Optimizing with Metrics

A guide to monitoring your miner.

1. Metrics

The arweave node publishes a set of Prometheus metrics at the /metrics endpoint (i.e. <IP>:<PORT>/metrics) - you can see an example at https://arweave.net/metrics. The /metrics endpoint also includes descriptions of each metric.

You can integrate Prometheus with a number of monitoring and visualization tools. Below we'll share some sample dashboards in Grafana and some guidance.

1.1 Setup

Setup Prometheus to scrape the /metrics endpoint of your arweave node.
When you get to the point of defining Prometheus targets to monitor, add an instance label for each target that provides a name for your node (can just be your IP if you want). This isn't required in general, but it will make using the sample dashboard easier. e.g.

  - job_name: arweave

    static_configs:
      - targets: ['111.222.333.444:1984']
      labels:
        instance: 'my-miner'

Note: If you have previously set up your job_name with a value other than the default 'arweave', you will get a chance to override that default during the dashboard import in step 4 below.

Setup Grafana to visualize the Prometheus data.
Download the sample dashboards (.json files) linked in each section and...
Import the sample dashboards.

2. Mining Metrics

Sample dashboard in Grafana

2.1 Read Rate

Metric: mining_rate{type="read"}

This metric tracks the number of chunks read per second (reported in MiB/s). 1 chunk is 256KiB.

The protocol allows for up to 20 chunks per partition per VDF step to be read. That equates to roughly 5MiB/s per partition.

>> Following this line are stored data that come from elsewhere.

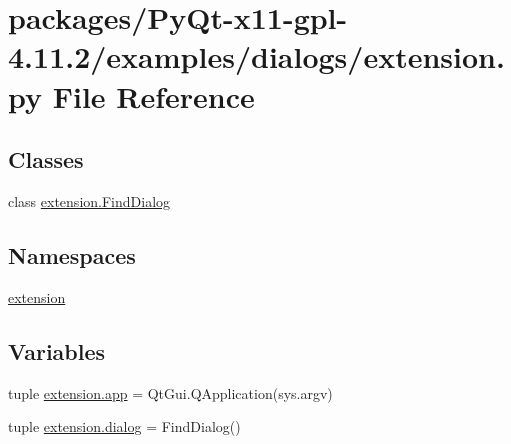 \hypertarget{PyQt-x11-gpl-4_811_82_2examples_2dialogs_2extension_8py}{}\section{packages/\+Py\+Qt-\/x11-\/gpl-\/4.11.2/examples/dialogs/extension.py File Reference}
\label{PyQt-x11-gpl-4_811_82_2examples_2dialogs_2extension_8py}
\subsection*{Classes}
\begin{DoxyCompactItemize}
\item 
class \hyperlink{classextension_1_1FindDialog}{extension.\+Find\+Dialog}
\end{DoxyCompactItemize}
\subsection*{Namespaces}
\begin{DoxyCompactItemize}
\item 
 \hyperlink{namespaceextension}{extension}
\end{DoxyCompactItemize}
\subsection*{Variables}
\begin{DoxyCompactItemize}
\item 
tuple \hyperlink{namespaceextension_a225854a99e8968fdd47b94f9892311cc}{extension.\+app} = Qt\+Gui.\+Q\+Application(sys.\+argv)
\item 
tuple \hyperlink{namespaceextension_a54743ff3b8af20ec0de6b8102969b903}{extension.\+dialog} = Find\+Dialog()
\end{DoxyCompactItemize}
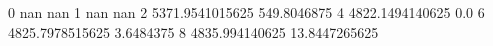 0 nan nan
1 nan nan
2 5371.9541015625 549.8046875
4 4822.1494140625 0.0
6 4825.7978515625 3.6484375
8 4835.994140625 13.8447265625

Alerting: We recommend setting an alert at 0 MiB/s as that indicates the miner is no longer mining. You may also want to establish a baseline and set an alert if read rate falls some amount below that baseline

2.2 Read Rate vs. Ideal

Metrics: mining_rate{type="read"} and mining_rate{type="ideal_read"}

This metric combines two values:

Your miner's actual read rate
The ideal read rate for an optimal miner with the same set of data synced and the same VDF speed.

The result is a percentage where 100% indicates you are mining at the ideal rate. The rate can exceed 100% for two reasons:

The ideal and actual metrics are calculated on slightly different periods and so there might be some oscillation in the percentage.
If your miner is mining as part of a coordinated mining set, the ideal rate is currently calculated assuming your miner is solo mining and doesn't take into account the hashes that your miner will perform for coordinated mining peers.

Alerting: You may want to establish a baseline and set an alert if read rate falls some amount below that baseline

2.3 Hash Rate

Metric: mining_rate{type="hash"}

This metric tracks the miner hashrate. The protocol allows for up to 400 H1 hashes and 400 H2 hashes per partition per VDF step. The metric also consider that an H1 hash is 100x less likely to result in a solution and scales the H1 hash count down accordingly. You can roughly interpret that as the protocol allowing 404 solution attempts (combination of H1 and H2 hashes) per partition per VDF step. Please see the Hashrate guide for more information.

Note: hashes are generated after chunks are read, so if your Read Rate chart shows a low read rate, your Hash Rate chart will also be lower.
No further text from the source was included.